Jesus didn’t duck the cost imperative that is a constant factor concerning allegiance.  In the final analysis, whether we are truly loyal turns on whether and how much we are willing to sacrifice concerning something or someone.  Notice how Jesus turned the question on his interrogators.  They asked him “Is is lawful to pay taxes to the emperor, or not?”  They were talking about an exaction.  Jesus answered “Give … to Caesar the things that are Caesar’s, and to God the things that are God’s.”  Jesus was talking about making an offering!

It is hard to find people of faith who support the idea that taxes represent one of the ways loyal people offer their allegiance.  Few sermons are preached that illuminate us to see taxes as offering our money so roads can be paved, schools can be built, people can have access to health care regardless to wealth, air and water can be clean and protected from contamination and contaminators, and the vulnerable among us can be sheltered, protected, and lifted.  Many who claim to be followers of Jesus, who answered “Give …,” when it comes to government, appear to have lost our voices if not our minds about the inextricable relationship between allegiance and cost. 

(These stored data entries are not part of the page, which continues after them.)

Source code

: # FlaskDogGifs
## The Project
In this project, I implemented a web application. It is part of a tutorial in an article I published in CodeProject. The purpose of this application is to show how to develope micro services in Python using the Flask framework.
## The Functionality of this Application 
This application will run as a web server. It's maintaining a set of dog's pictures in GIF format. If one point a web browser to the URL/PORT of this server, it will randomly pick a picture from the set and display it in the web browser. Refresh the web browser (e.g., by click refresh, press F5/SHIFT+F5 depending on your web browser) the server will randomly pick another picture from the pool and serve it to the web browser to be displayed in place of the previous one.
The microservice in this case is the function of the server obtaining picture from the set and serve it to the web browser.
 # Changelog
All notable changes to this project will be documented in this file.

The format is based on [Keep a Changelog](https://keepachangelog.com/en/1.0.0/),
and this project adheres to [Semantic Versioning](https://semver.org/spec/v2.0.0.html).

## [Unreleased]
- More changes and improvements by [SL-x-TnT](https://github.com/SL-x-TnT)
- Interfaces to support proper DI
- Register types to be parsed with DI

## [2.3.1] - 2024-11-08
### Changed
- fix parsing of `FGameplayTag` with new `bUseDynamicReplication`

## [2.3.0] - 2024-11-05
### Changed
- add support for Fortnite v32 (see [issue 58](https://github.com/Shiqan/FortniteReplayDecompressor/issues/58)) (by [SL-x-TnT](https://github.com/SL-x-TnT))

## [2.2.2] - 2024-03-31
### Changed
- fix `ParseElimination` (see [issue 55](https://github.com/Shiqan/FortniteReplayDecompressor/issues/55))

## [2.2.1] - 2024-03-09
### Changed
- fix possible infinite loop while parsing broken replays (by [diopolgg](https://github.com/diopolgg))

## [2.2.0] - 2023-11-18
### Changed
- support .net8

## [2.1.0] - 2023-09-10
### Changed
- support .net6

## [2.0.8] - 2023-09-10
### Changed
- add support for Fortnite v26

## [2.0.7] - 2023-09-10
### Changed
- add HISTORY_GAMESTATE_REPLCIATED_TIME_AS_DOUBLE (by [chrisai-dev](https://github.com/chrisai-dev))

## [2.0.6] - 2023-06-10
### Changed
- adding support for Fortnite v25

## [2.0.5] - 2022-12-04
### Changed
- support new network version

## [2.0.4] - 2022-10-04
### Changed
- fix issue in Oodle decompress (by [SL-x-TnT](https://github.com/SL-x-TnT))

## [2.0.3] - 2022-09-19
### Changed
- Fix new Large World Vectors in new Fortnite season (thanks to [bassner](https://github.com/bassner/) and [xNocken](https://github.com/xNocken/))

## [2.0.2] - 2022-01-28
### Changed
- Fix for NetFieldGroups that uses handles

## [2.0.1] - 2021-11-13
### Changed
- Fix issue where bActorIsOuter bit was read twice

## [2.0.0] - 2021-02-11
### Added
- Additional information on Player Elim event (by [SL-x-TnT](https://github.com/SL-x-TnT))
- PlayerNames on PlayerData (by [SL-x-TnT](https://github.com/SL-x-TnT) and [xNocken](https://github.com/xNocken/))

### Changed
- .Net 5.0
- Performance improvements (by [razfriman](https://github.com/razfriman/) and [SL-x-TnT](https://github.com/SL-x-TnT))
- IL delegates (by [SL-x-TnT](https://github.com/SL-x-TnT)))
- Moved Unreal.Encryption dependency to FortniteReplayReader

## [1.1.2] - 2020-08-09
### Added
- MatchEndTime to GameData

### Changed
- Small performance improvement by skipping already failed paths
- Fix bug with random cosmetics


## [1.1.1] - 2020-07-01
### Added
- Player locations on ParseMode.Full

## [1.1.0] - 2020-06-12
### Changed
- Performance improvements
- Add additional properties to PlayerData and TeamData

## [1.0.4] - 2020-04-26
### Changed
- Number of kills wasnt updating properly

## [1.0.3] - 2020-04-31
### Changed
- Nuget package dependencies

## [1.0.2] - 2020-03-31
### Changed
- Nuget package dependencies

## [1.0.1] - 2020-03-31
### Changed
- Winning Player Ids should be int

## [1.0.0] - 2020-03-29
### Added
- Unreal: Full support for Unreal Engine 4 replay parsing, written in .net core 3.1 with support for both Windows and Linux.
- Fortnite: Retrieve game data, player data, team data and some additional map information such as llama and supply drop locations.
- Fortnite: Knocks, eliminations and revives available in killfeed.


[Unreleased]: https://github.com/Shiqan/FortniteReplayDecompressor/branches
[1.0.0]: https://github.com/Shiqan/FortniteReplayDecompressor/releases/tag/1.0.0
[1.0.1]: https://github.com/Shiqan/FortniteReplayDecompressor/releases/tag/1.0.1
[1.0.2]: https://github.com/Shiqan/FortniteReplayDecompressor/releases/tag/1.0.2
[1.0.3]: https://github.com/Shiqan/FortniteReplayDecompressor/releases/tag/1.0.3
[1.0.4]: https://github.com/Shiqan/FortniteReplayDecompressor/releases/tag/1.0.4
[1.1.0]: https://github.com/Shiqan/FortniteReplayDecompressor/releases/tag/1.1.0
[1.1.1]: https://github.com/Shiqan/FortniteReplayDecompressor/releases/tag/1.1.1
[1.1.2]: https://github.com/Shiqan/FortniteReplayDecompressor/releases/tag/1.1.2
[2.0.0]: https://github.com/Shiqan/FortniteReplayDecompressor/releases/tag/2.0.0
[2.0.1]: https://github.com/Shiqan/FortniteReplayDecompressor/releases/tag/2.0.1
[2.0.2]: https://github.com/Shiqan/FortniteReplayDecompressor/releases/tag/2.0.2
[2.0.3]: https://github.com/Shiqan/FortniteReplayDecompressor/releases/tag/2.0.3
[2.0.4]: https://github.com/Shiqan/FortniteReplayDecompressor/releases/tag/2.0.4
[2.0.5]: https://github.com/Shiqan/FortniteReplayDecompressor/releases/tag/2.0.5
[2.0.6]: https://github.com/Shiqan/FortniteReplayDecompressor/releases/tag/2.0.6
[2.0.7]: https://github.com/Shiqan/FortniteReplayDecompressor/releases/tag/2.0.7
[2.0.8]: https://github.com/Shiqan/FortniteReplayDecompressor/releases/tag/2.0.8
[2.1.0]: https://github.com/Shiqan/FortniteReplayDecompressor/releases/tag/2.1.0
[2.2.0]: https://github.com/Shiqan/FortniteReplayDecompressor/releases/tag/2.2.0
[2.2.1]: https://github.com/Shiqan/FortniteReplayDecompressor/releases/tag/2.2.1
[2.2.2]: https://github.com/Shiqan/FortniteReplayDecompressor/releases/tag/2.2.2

I cannot leave my discourse with you without reminding you that we proclaim that God showed his allegiance to us—we call it love—by sending the Son into the world.  God offered the Son to the world.   It was not an exaction, but an offering, that God gave us.  And it was not an exaction, but an offering that Jesus presented at Calvary.   At Calvary, Jesus offered Caesar and God what only Jesus could offer—his life.  In Jesus, God shows us that allegiance to power always carry a cost. 

The issue is whether we view the cost as an exaction or an offering.  An exaction is what someone more powerful takes from us, but an offering is what we give using our power to convey or withhold.

  • At Calvary, the Roman government thought it was imposing a punishment.  In Jesus, God made an offering through the power of love. 
  • At Calvary, the enemies of Jesus thought they were silencing a popular preacher and ending the challenge of his message about God’s love to their power.  But in Jesus, God revealed the power of love that offers itself. 
  • In Jesus, God offered power in sacrifice. 
  • In Jesus, God offered power in peace-making despite being surrounded and the instruments of war. 
  • In Jesus, God offered power without regard to class, privilege, ancestry, social status, or religious standing. 
  • In Jesus, God offered life to us with the power to confront the Caesars of our time and place no matter what form they take or name is assigned to them. 
  • And in Jesus, God calls us to be transformed by divine power to offer ourselves as agents of love, joy, peace, generosity, kindness, patience, faithfulness, and justice in a world of Caesars.

In Jesus, God calls us to offer ourselves as agents of divine love who will not shrink to “loaded question” kind of living.  God calls us to live as ambassadors of that divine power to the world.  Have we heard that call? 

If so, let us live it by embracing its implications and fulfilling its duties with every breath and heartbeat.  Let us live as people who know that whatever the Caesars of our time and place may claim, the universe and all within in it belong to God, not to any Caesar. 

Live, my sisters and brothers, as God’s people.  Live as God’s emissaries.  Live in God’s redeeming power.  Let’s offer ourselves to fulfill God’ wonderful purposes.  In obedience to the life and example of Jesus and thru the power of the Holy Spirit, give the Caesars of our time and place what belongs to them, always alert and faithful to fulfill our calling as God’s people. 

Then people will not just know Jesus was talking about power.  They’ll know we’ve been listening.  Amen.